Rats

Rats live inextricably with a man from ancient times. Rats belong to the family of mouse, and have a southeast Asian origin. It is found on all continents and does not live only in polar and circumpolar regions, Antarctica and in the tropical region. Gray rats are quite mobile and active. However, their activity is manifested mainly in twilight and night time. They run fast – up to ten kilometers per hour and in one day can be about fifty kilometers. A gray rat jumps high to one meter, and in an emergency – above two meters. The rat can also climb on ropes and ropes, trees, pipes and so on, but is best able to move along the sewage pipes. – The rat is black.

This species comes from India, the cosmopolitan – inhabits the whole world. Behavior, habits and external data is similar to a gray rat, but there are some important differences that you should pay attention to. The black rat is smaller in size: the body length is about thirteen to twenty-four centimeters, the length of the tail is about the same. The color of the fur on his back is dark and even black; On the abdomen – lighter, approaching white. Ears – large and thin, devoid of hair. Lives up to seven years. – small rat – common in Asia and even on islands – in the Philippines, New Guinea, New Zealand and many others up to Hawaii.

The rat is omnivorous and consumes almost everything. As a rule, they eat plants, as well as insects and their larvae, periodically eat the meat of dead animals. Great love for the animal protein is the gray rat, which can hunt small rodents, attack bird nests and is even capable of cannibalism.

Rats suffer hunger badly, dying without food after 4-5 days. And, of course, living inextricably with people, rats never refuse to themselves to enjoy their food. Therefore, a domestic rat usually has no trouble with something to eat.

In extreme moments, the rat can jump to a height of up to one meter. Once in 2003 in Yorkshire in England there was even a case when a frightened rat jumped to a height of almost four meters! They perfectly swim and dive well, can overcome water barriers up to eight hundred meters in width.

And rats are very good at recognizing and adapting to poisons and poisons that are used to destroy them.
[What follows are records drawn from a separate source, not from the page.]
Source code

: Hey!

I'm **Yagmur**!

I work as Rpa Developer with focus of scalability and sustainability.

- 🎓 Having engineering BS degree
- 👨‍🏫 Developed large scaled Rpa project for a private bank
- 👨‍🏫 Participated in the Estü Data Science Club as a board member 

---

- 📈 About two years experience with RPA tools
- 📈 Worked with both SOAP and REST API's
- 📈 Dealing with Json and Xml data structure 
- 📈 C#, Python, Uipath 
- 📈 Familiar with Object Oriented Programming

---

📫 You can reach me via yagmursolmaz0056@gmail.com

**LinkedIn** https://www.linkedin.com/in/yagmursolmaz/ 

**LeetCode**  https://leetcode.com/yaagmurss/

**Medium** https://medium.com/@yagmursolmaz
And this knowledge is somehow transferred to other generations of rats that have emerged from a generation of individuals who have tried poisoned bait and survivors – the next generation, as a rule, will be less susceptible to this poison.

For example, poisons, which in the forties of the 20th century were effectively etched with rats in Moscow, do not practically affect the rats of the capital of our time. If the individual was poisoned, but survived, it will bypass the bait with this type of poison.

Scientists at Oxford University also found that rats have abstract thinking, often no worse than a person.